The Arcitecta Archive (AAR) is an archive format developed by Arcitecta to coalesce large numbers of small or large files. This can significantly reduce the number (and potentially the size) of files under management leading to substantial disk I/O and network I/O savings.

A typical example is where 10,237 files containing Long Mate Pair genome sequence data totalling 269GB are packaged into one file of less than 92GB.

AAR files support the following:

  • Coalesce any number of files into a single archive (AAR) - up to 2^63 bytes
  • Automatic re-inflation on extraction
  • Parallel compression and decompression, which drastically improves compression and decompression times on multi-CPU machines
  • Extraction of individual files from an AAR and transmission to a client without intermediate decompression
  • Table of contents can be extracted and stored locally
  • Archives can be split and merged to create derivate archives without additional decompression/recompression steps.
Arcitecta Archive

Figure 1: Arcitecta Archive (AAR) file supports parallel compression and decompression

AAR detects errors at the partial file level, enabling recovery of parts of an archive (non-corrupt files, or non-corrupt segments of files) in the event that part of the archive has become corrupted by the storage system(s).

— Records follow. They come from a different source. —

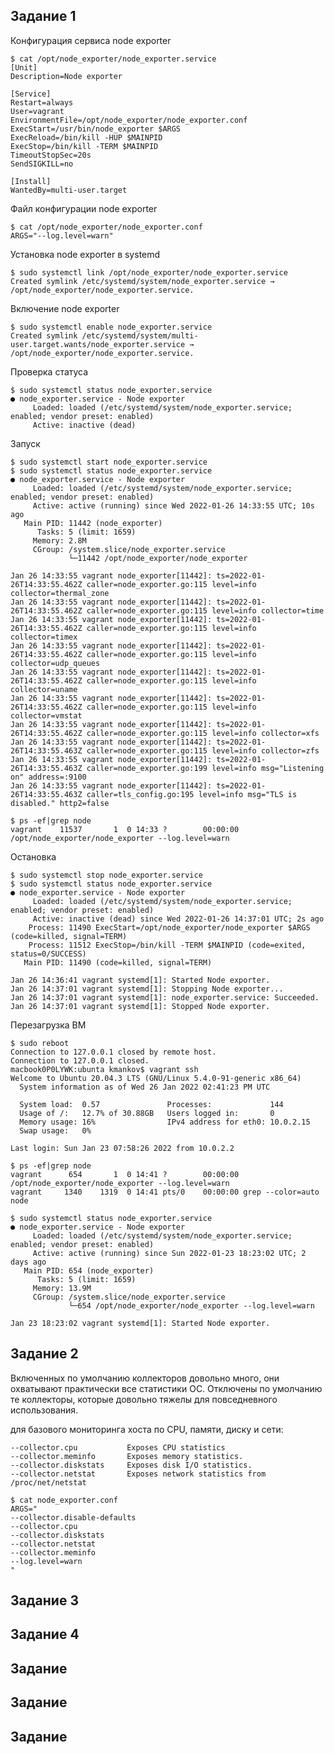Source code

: ## Задание 1

Конфигурация сервиса node exporter

    $ cat /opt/node_exporter/node_exporter.service
    [Unit]
    Description=Node exporter
    
    [Service]
    Restart=always
    User=vagrant
    EnvironmentFile=/opt/node_exporter/node_exporter.conf
    ExecStart=/usr/bin/node_exporter $ARGS
    ExecReload=/bin/kill -HUP $MAINPID
    ExecStop=/bin/kill -TERM $MAINPID
    TimeoutStopSec=20s
    SendSIGKILL=no
    
    [Install]
    WantedBy=multi-user.target

Файл конфигурации node exporter

    $ cat /opt/node_exporter/node_exporter.conf
    ARGS="--log.level=warn"

Установка node exporter в systemd

    $ sudo systemctl link /opt/node_exporter/node_exporter.service
    Created symlink /etc/systemd/system/node_exporter.service → /opt/node_exporter/node_exporter.service.

Включение node exporter

    $ sudo systemctl enable node_exporter.service
    Created symlink /etc/systemd/system/multi-user.target.wants/node_exporter.service → /opt/node_exporter/node_exporter.service.

Проверка статуса

    $ sudo systemctl status node_exporter.service
    ● node_exporter.service - Node exporter
         Loaded: loaded (/etc/systemd/system/node_exporter.service; enabled; vendor preset: enabled)
         Active: inactive (dead)

Запуск

    $ sudo systemctl start node_exporter.service
    $ sudo systemctl status node_exporter.service
    ● node_exporter.service - Node exporter
         Loaded: loaded (/etc/systemd/system/node_exporter.service; enabled; vendor preset: enabled)
         Active: active (running) since Wed 2022-01-26 14:33:55 UTC; 10s ago
       Main PID: 11442 (node_exporter)
          Tasks: 5 (limit: 1659)
         Memory: 2.8M
         CGroup: /system.slice/node_exporter.service
                 └─11442 /opt/node_exporter/node_exporter
    
    Jan 26 14:33:55 vagrant node_exporter[11442]: ts=2022-01-26T14:33:55.462Z caller=node_exporter.go:115 level=info collector=thermal_zone
    Jan 26 14:33:55 vagrant node_exporter[11442]: ts=2022-01-26T14:33:55.462Z caller=node_exporter.go:115 level=info collector=time
    Jan 26 14:33:55 vagrant node_exporter[11442]: ts=2022-01-26T14:33:55.462Z caller=node_exporter.go:115 level=info collector=timex
    Jan 26 14:33:55 vagrant node_exporter[11442]: ts=2022-01-26T14:33:55.462Z caller=node_exporter.go:115 level=info collector=udp_queues
    Jan 26 14:33:55 vagrant node_exporter[11442]: ts=2022-01-26T14:33:55.462Z caller=node_exporter.go:115 level=info collector=uname
    Jan 26 14:33:55 vagrant node_exporter[11442]: ts=2022-01-26T14:33:55.462Z caller=node_exporter.go:115 level=info collector=vmstat
    Jan 26 14:33:55 vagrant node_exporter[11442]: ts=2022-01-26T14:33:55.462Z caller=node_exporter.go:115 level=info collector=xfs
    Jan 26 14:33:55 vagrant node_exporter[11442]: ts=2022-01-26T14:33:55.463Z caller=node_exporter.go:115 level=info collector=zfs
    Jan 26 14:33:55 vagrant node_exporter[11442]: ts=2022-01-26T14:33:55.463Z caller=node_exporter.go:199 level=info msg="Listening on" address=:9100
    Jan 26 14:33:55 vagrant node_exporter[11442]: ts=2022-01-26T14:33:55.463Z caller=tls_config.go:195 level=info msg="TLS is disabled." http2=false

    $ ps -ef|grep node
    vagrant    11537       1  0 14:33 ?        00:00:00 /opt/node_exporter/node_exporter --log.level=warn

Остановка

    $ sudo systemctl stop node_exporter.service
    $ sudo systemctl status node_exporter.service
    ● node_exporter.service - Node exporter
         Loaded: loaded (/etc/systemd/system/node_exporter.service; enabled; vendor preset: enabled)
         Active: inactive (dead) since Wed 2022-01-26 14:37:01 UTC; 2s ago
        Process: 11490 ExecStart=/opt/node_exporter/node_exporter $ARGS (code=killed, signal=TERM)
        Process: 11512 ExecStop=/bin/kill -TERM $MAINPID (code=exited, status=0/SUCCESS)
       Main PID: 11490 (code=killed, signal=TERM)
    
    Jan 26 14:36:41 vagrant systemd[1]: Started Node exporter.
    Jan 26 14:37:01 vagrant systemd[1]: Stopping Node exporter...
    Jan 26 14:37:01 vagrant systemd[1]: node_exporter.service: Succeeded.
    Jan 26 14:37:01 vagrant systemd[1]: Stopped Node exporter.

Перезагрузка ВМ

    $ sudo reboot
    Connection to 127.0.0.1 closed by remote host.
    Connection to 127.0.0.1 closed.
    macbook0P0LYWK:ubunta kmankov$ vagrant ssh
    Welcome to Ubuntu 20.04.3 LTS (GNU/Linux 5.4.0-91-generic x86_64)
      System information as of Wed 26 Jan 2022 02:41:23 PM UTC

      System load:  0.57               Processes:             144
      Usage of /:   12.7% of 30.88GB   Users logged in:       0
      Memory usage: 16%                IPv4 address for eth0: 10.0.2.15
      Swap usage:   0%

    Last login: Sun Jan 23 07:58:26 2022 from 10.0.2.2

    $ ps -ef|grep node
    vagrant      654       1  0 14:41 ?        00:00:00 /opt/node_exporter/node_exporter --log.level=warn
    vagrant     1340    1319  0 14:41 pts/0    00:00:00 grep --color=auto node

    $ sudo systemctl status node_exporter.service
    ● node_exporter.service - Node exporter
         Loaded: loaded (/etc/systemd/system/node_exporter.service; enabled; vendor preset: enabled)
         Active: active (running) since Sun 2022-01-23 18:23:02 UTC; 2 days ago
       Main PID: 654 (node_exporter)
          Tasks: 5 (limit: 1659)
         Memory: 13.9M
         CGroup: /system.slice/node_exporter.service
                 └─654 /opt/node_exporter/node_exporter --log.level=warn
    
    Jan 23 18:23:02 vagrant systemd[1]: Started Node exporter.

## Задание 2

Включенных по умолчанию коллекторов довольно много, они охватывают практически все статистики ОС. 
Отключены по умолчанию те коллекторы, которые довольно тяжелы для повседневного использования.

для базового мониторинга хоста по CPU, памяти, диску и сети:

    --collector.cpu           Exposes CPU statistics
    --collector.meminfo       Exposes memory statistics.
    --collector.diskstats     Exposes disk I/O statistics.
    --collector.netstat       Exposes network statistics from /proc/net/netstat

    $ cat node_exporter.conf
    ARGS="
    --collector.disable-defaults
    --collector.cpu
    --collector.diskstats
    --collector.netstat
    --collector.meminfo
    --log.level=warn
    "

## Задание 3

## Задание 4

## Задание 

## Задание 

## Задание 

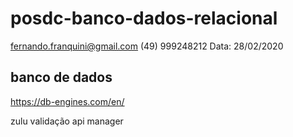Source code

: # posdc-banco-dados-relacional

fernando.franquini@gmail.com
(49) 999248212
Data: 28/02/2020

## banco de dados
https://db-engines.com/en/

zulu validação api manager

Archive formats including ZIP, TAR.GZ and ISO images are also supported.

Parallel I/O

Mediaflux Desktop utilises parallel I/O for transmitting data to the Mediaflux server. This works for both direct file transmission, and/or streaming the output for on-the-fly archive generation.

Parallel I/O increases performance for wider area network transmission, and also improves performance for local area network transmission by ensuring the network is fully utilised. The parallel I/O system can be configured to specify the number of concurrent packet transmissions.

During upload to the server, data can be transmitted and arrive out of sequence - it is properly ordered within Mediaflux before passing to the service to receive/process the data.

Hierarchical Storage Management

Hierarchical storage management (HSM) offers a tiered virtual storage environment, allowing data to be automatically directed to the most cost effective storage tier. Mediaflux has the following capabilities in conjunction with third party HSM:

  • Reporting in which tier particular data is located
  • Explicitly migrating data from one tier to another.

These capabilities can be used with queries to allow metadata to drive HSM migration. For example, a query that utilises geospatial and other metadata might be constructed to migrate all data relating to a particular geospatial area for a project to high speed disk.

When migrating a file on-line, the entire file or specific byte ranges may be migrated.

Putting it All Together

These features can be used in combination to streamline the ingestion of data as illustrated below.

Optimised Ingest

Figure 2: Example optimised ingest storage workflow

The ingest process is as follows:

  1. The file system compiler bundles files into archives. The user simply drags and drops a directory
  2. The file system compiler packages data into one or more archives at the specified compression level
  3. The file system compiler transmits the data to the server using parallel I/O
  4. The server optionally extracts the table of contents from the archive and stores it in the database for later browsing
  5. The data is committed to storage - the data is cached on the HSM disk as it arrives from the client, ensuring no extra copy overhead is incurred.
Optimised Egest

Figure 3. Example optimised egest storage workflow

The egest process is as follows:

  1. A user or application searches for data using a query. The content of the archive can be browsed using the on-line table of contents, without retrieving the data from the HSM
  2. The user requests specific files from within the archive
  3. The server requests the requisite byte ranges for those files from the storage system - HSM in this case
  4. The files are extracted (without decompressing) from the archive and transmitted to the client
  5. The data is re-inflated as it arrives at the network boundary of the client computer.